**WORK REQUEST**
Print the listing from its top line through the line containing "#### 不可变贡献库（ICV）：一个多层链上存储库", nothing more, and leave out the pictures.

**INFORMATION SHOWN**
▬▬▬
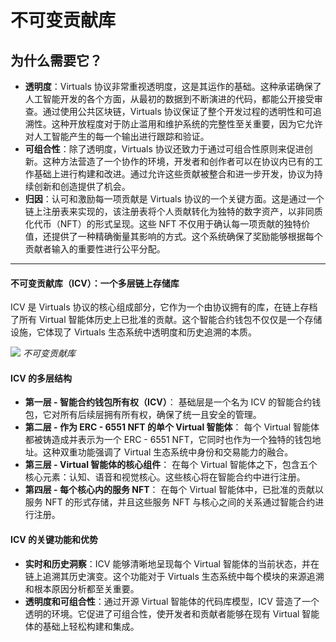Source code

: # 不可变贡献库

## 为什么需要它？

- **透明度**：Virtuals 协议非常重视透明度，这是其运作的基础。这种承诺确保了人工智能开发的各个方面，从最初的数据到不断演进的代码，都能公开接受审查。通过使用公共区块链，Virtuals 协议保证了整个开发过程的透明性和可追溯性。这种开放程度对于防止滥用和维护系统的完整性至关重要，因为它允许对人工智能产生的每一个输出进行跟踪和验证。
- **可组合性**：除了透明度，Virtuals 协议还致力于通过可组合性原则来促进创新。这种方法营造了一个协作的环境，开发者和创作者可以在协议内已有的工作基础上进行构建和改进。通过允许这些贡献被整合和进一步开发，协议为持续创新和创造提供了机会。
- **归因**：认可和激励每一项贡献是 Virtuals 协议的一个关键方面。这是通过一个链上注册表来实现的，该注册表将个人贡献转化为独特的数字资产，以非同质化代币（NFT）的形式呈现。这些 NFT 不仅用于确认每一项贡献的独特价值，还提供了一种精确衡量其影响的方式。这个系统确保了奖励能够根据每个贡献者输入的重要性进行公平分配。

---

#### 不可变贡献库（ICV）：一个多层链上存储库

ICV 是 Virtuals 协议的核心组成部分，它作为一个由协议拥有的库，在链上存档了所有 Virtual 智能体历史上已批准的贡献。这个智能合约钱包不仅仅是一个存储设施，它体现了 Virtuals 生态系统中透明度和历史追溯的本质。

![](/images/virtuals/immutable-contribution-vault.png)
_不可变贡献库_

#### ICV 的多层结构

- **第一层 - 智能合约钱包所有权（ICV）**：
  基础层是一个名为 ICV 的智能合约钱包，它对所有后续层拥有所有权，确保了统一且安全的管理。
- **第二层 - 作为 ERC - 6551 NFT 的单个 Virtual 智能体**：
  每个 Virtual 智能体都被铸造成并表示为一个 ERC - 6551 NFT，它同时也作为一个独特的钱包地址。这种双重功能强调了 Virtual 生态系统中身份和交易能力的融合。
- **第三层 - Virtual 智能体的核心组件**：
  在每个 Virtual 智能体之下，包含五个核心元素：认知、语音和视觉核心。这些核心将在智能合约中进行注册。
- **第四层 - 每个核心内的服务 NFT**：
  在每个 Virtual 智能体中，已批准的贡献以服务 NFT 的形式存储，并且这些服务 NFT 与核心之间的关系通过智能合约进行注册。

#### ICV 的关键功能和优势

- **实时和历史洞察**：ICV 能够清晰地呈现每个 Virtual 智能体的当前状态，并在链上追溯其历史演变。这个功能对于 Virtuals 生态系统中每个模块的来源追溯和根本原因分析都至关重要。
- **透明度和可组合性**：通过开源 Virtual 智能体的代码库模型，ICV 营造了一个透明的环境。它促进了可组合性，使开发者和贡献者能够在现有 Virtual 智能体的基础上轻松构建和集成。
▬▬▬
**SOLUTION TO THIS PROBLEM**
Source code

: # 不可变贡献库

## 为什么需要它？

- **透明度**：Virtuals 协议非常重视透明度，这是其运作的基础。这种承诺确保了人工智能开发的各个方面，从最初的数据到不断演进的代码，都能公开接受审查。通过使用公共区块链，Virtuals 协议保证了整个开发过程的透明性和可追溯性。这种开放程度对于防止滥用和维护系统的完整性至关重要，因为它允许对人工智能产生的每一个输出进行跟踪和验证。
- **可组合性**：除了透明度，Virtuals 协议还致力于通过可组合性原则来促进创新。这种方法营造了一个协作的环境，开发者和创作者可以在协议内已有的工作基础上进行构建和改进。通过允许这些贡献被整合和进一步开发，协议为持续创新和创造提供了机会。
- **归因**：认可和激励每一项贡献是 Virtuals 协议的一个关键方面。这是通过一个链上注册表来实现的，该注册表将个人贡献转化为独特的数字资产，以非同质化代币（NFT）的形式呈现。这些 NFT 不仅用于确认每一项贡献的独特价值，还提供了一种精确衡量其影响的方式。这个系统确保了奖励能够根据每个贡献者输入的重要性进行公平分配。

---

#### 不可变贡献库（ICV）：一个多层链上存储库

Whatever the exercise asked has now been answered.